*Activity*:
Repetition must be exact and must stop with the line bearing "#### Extensive automated testing suite". It begins at the first line of the records and includes no pictures.

*Data for this task*:
•••

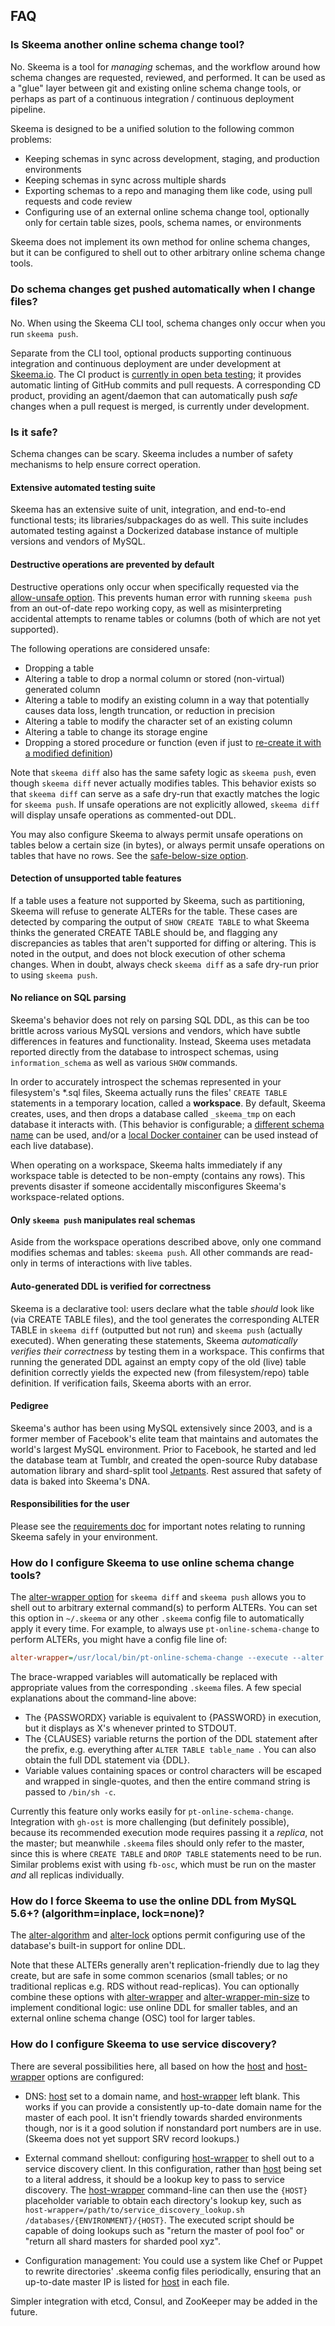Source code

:## FAQ

### Is Skeema another online schema change tool?

No. Skeema is a tool for *managing* schemas, and the workflow around how schema changes are requested, reviewed, and performed. It can be used as a "glue" layer between git and existing online schema change tools, or perhaps as part of a continuous integration / continuous deployment pipeline.

Skeema is designed to be a unified solution to the following common problems:

* Keeping schemas in sync across development, staging, and production environments
* Keeping schemas in sync across multiple shards
* Exporting schemas to a repo and managing them like code, using pull requests and code review
* Configuring use of an external online schema change tool, optionally only for certain table sizes, pools, schema names, or environments

Skeema does not implement its own method for online schema changes, but it can be configured to shell out to other arbitrary online schema change tools.

### Do schema changes get pushed automatically when I change files?

No. When using the Skeema CLI tool, schema changes only occur when you run `skeema push`.

Separate from the CLI tool, optional products supporting continuous integration and continuous deployment are under development at [Skeema.io](https://www.skeema.io). The CI product is [currently in open beta testing](https://www.skeema.io/ci); it provides automatic linting of GitHub commits and pull requests. A corresponding CD product, providing an agent/daemon that can automatically push *safe* changes when a pull request is merged, is currently under development.

### Is it safe?

Schema changes can be scary. Skeema includes a number of safety mechanisms to help ensure correct operation.

#### Extensive automated testing suite

Skeema has an extensive suite of unit, integration, and end-to-end functional tests; its libraries/subpackages do as well. This suite includes automated testing against a Dockerized database instance of multiple versions and vendors of MySQL.

#### Destructive operations are prevented by default

Destructive operations only occur when specifically requested via the [allow-unsafe option](options.md#allow-unsafe). This prevents human error with running `skeema push` from an out-of-date repo working copy, as well as misinterpreting accidental attempts to rename tables or columns (both of which are not yet supported).

The following operations are considered unsafe:

* Dropping a table
* Altering a table to drop a normal column or stored (non-virtual) generated column
* Altering a table to modify an existing column in a way that potentially causes data loss, length truncation, or reduction in precision
* Altering a table to modify the character set of an existing column
* Altering a table to change its storage engine
* Dropping a stored procedure or function (even if just to [re-create it with a modified definition](requirements.md#routines))

Note that `skeema diff` also has the same safety logic as `skeema push`, even though `skeema diff` never actually modifies tables. This behavior exists so that `skeema diff` can serve as a safe dry-run that exactly matches the logic for `skeema push`. If unsafe operations are not explicitly allowed, `skeema diff` will display unsafe operations as commented-out DDL.

You may also configure Skeema to always permit unsafe operations on tables below a certain size (in bytes), or always permit unsafe operations on tables that have no rows. See the [safe-below-size option](options.md#safe-below-size).

#### Detection of unsupported table features

If a table uses a feature not supported by Skeema, such as partitioning, Skeema will refuse to generate ALTERs for the table. These cases are detected by comparing the output of `SHOW CREATE TABLE` to what Skeema thinks the generated CREATE TABLE should be, and flagging any discrepancies as tables that aren't supported for diffing or altering. This is noted in the output, and does not block execution of other schema changes. When in doubt, always check `skeema diff` as a safe dry-run prior to using `skeema push`.

#### No reliance on SQL parsing

Skeema's behavior does not rely on parsing SQL DDL, as this can be too brittle across various MySQL versions and vendors, which have subtle differences in features and functionality. Instead, Skeema uses metadata reported directly from the database to introspect schemas, using `information_schema` as well as various `SHOW` commands.

In order to accurately introspect the schemas represented in your filesystem's *.sql files, Skeema actually runs the files' `CREATE TABLE` statements in a temporary location, called a **workspace**. By default, Skeema creates, uses, and then drops a database called `_skeema_tmp` on each database it interacts with. (This behavior is configurable; a [different schema name](options.md#temp-schema) can be used, and/or a [local Docker container](options.md#workspace) can be used instead of each live database).

When operating on a workspace, Skeema halts immediately if any workspace table is detected to be non-empty (contains any rows). This prevents disaster if someone accidentally misconfigures Skeema's workspace-related options.

#### Only `skeema push` manipulates real schemas

Aside from the workspace operations described above, only one command modifies schemas and tables: `skeema push`. All other commands are read-only in terms of interactions with live tables.

#### Auto-generated DDL is verified for correctness

Skeema is a declarative tool: users declare what the table *should* look like (via CREATE TABLE files), and the tool generates the corresponding ALTER TABLE in `skeema diff` (outputted but not run) and `skeema push` (actually executed). When generating these statements, Skeema *automatically verifies their correctness* by testing them in a workspace. This confirms that running the generated DDL against an empty copy of the old (live) table definition correctly yields the expected new (from filesystem/repo) table definition. If verification fails, Skeema aborts with an error.

#### Pedigree

Skeema's author has been using MySQL extensively since 2003, and is a former member of Facebook's elite team that maintains and automates the world's largest MySQL environment. Prior to Facebook, he started and led the database team at Tumblr, and created the open-source Ruby database automation library and shard-split tool [Jetpants](https://github.com/tumblr/jetpants). Rest assured that safety of data is baked into Skeema's DNA.

#### Responsibilities for the user

Please see the [requirements doc](requirements.md#responsibilities-for-the-user) for important notes relating to running Skeema safely in your environment.

### How do I configure Skeema to use online schema change tools?

The [alter-wrapper option](options.md#alter-wrapper) for `skeema diff` and `skeema push` allows you to shell out to arbitrary external command(s) to perform ALTERs. You can set this option in `~/.skeema` or any other `.skeema` config file to automatically apply it every time. For example, to always use `pt-online-schema-change` to perform ALTERs, you might have a config file line of:

```ini
alter-wrapper=/usr/local/bin/pt-online-schema-change --execute --alter {CLAUSES} D={SCHEMA},t={TABLE},h={HOST},P={PORT},u={USER},p={PASSWORDX}
```

The brace-wrapped variables will automatically be replaced with appropriate values from the corresponding `.skeema` files. A few special explanations about the command-line above:

* The {PASSWORDX} variable is equivalent to {PASSWORD} in execution, but it displays as X's whenever printed to STDOUT.
* The {CLAUSES} variable returns the portion of the DDL statement after the prefix, e.g. everything after `ALTER TABLE table_name `. You can also obtain the full DDL statement via {DDL}.
* Variable values containing spaces or control characters will be escaped and wrapped in single-quotes, and then the entire command string is passed to `/bin/sh -c`.

Currently this feature only works easily for `pt-online-schema-change`. Integration with `gh-ost` is more challenging (but definitely possible), because its recommended execution mode requires passing it a *replica*, not the master; but meanwhile `.skeema` files should only refer to the master, since this is where `CREATE TABLE` and `DROP TABLE` statements need to be run. Similar problems exist with using `fb-osc`, which must be run on the master *and* all replicas individually.

### How do I force Skeema to use the online DDL from MySQL 5.6+?  (algorithm=inplace, lock=none)?

The [alter-algorithm](options.md#alter-algorithm) and [alter-lock](options.md#alter-lock) options permit configuring use of the database's built-in support for online DDL.

Note that these ALTERs generally aren't replication-friendly due to lag they create, but are safe in some common scenarios (small tables; or no traditional replicas e.g. RDS without read-replicas). You can optionally combine these options with [alter-wrapper](options.md#alter-wrapper) and [alter-wrapper-min-size](options.md#alter-wrapper-min-size) to implement conditional logic: use online DDL for smaller tables, and an external online schema change (OSC) tool for larger tables.

### How do I configure Skeema to use service discovery?

There are several possibilities here, all based on how the [host](options.md#host) and [host-wrapper](options.md#host-wrapper) options are configured:

* DNS: [host](options.md#host) set to a domain name, and [host-wrapper](options.md#host-wrapper) left blank. This works if you can provide a consistently up-to-date domain name for the master of each pool. It isn't friendly towards sharded environments though, nor is it a good solution if nonstandard port numbers are in use. (Skeema does not yet support SRV record lookups.)

* External command shellout: configuring [host-wrapper](options.md#host-wrapper) to shell out to a service discovery client. In this configuration, rather than [host](options.md#host) being set to a literal address, it should be a lookup key to pass to service discovery. The [host-wrapper](options.md#host-wrapper) command-line can then use the `{HOST}` placeholder variable to obtain each directory's lookup key, such as `host-wrapper=/path/to/service_discovery_lookup.sh /databases/{ENVIRONMENT}/{HOST}`. The executed script should be capable of doing lookups such as "return the master of pool foo" or "return all shard masters for sharded pool xyz".

* Configuration management: You could use a system like Chef or Puppet to rewrite directories' .skeema config files periodically, ensuring that an up-to-date master IP is listed for [host](options.md#host) in each file.

Simpler integration with etcd, Consul, and ZooKeeper may be added in the future.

•••

*Worked solution*:
Source code

:## FAQ

### Is Skeema another online schema change tool?

No. Skeema is a tool for *managing* schemas, and the workflow around how schema changes are requested, reviewed, and performed. It can be used as a "glue" layer between git and existing online schema change tools, or perhaps as part of a continuous integration / continuous deployment pipeline.

Skeema is designed to be a unified solution to the following common problems:

* Keeping schemas in sync across development, staging, and production environments
* Keeping schemas in sync across multiple shards
* Exporting schemas to a repo and managing them like code, using pull requests and code review
* Configuring use of an external online schema change tool, optionally only for certain table sizes, pools, schema names, or environments

Skeema does not implement its own method for online schema changes, but it can be configured to shell out to other arbitrary online schema change tools.

### Do schema changes get pushed automatically when I change files?

No. When using the Skeema CLI tool, schema changes only occur when you run `skeema push`.

Separate from the CLI tool, optional products supporting continuous integration and continuous deployment are under development at [Skeema.io](https://www.skeema.io). The CI product is [currently in open beta testing](https://www.skeema.io/ci); it provides automatic linting of GitHub commits and pull requests. A corresponding CD product, providing an agent/daemon that can automatically push *safe* changes when a pull request is merged, is currently under development.

### Is it safe?

Schema changes can be scary. Skeema includes a number of safety mechanisms to help ensure correct operation.

#### Extensive automated testing suite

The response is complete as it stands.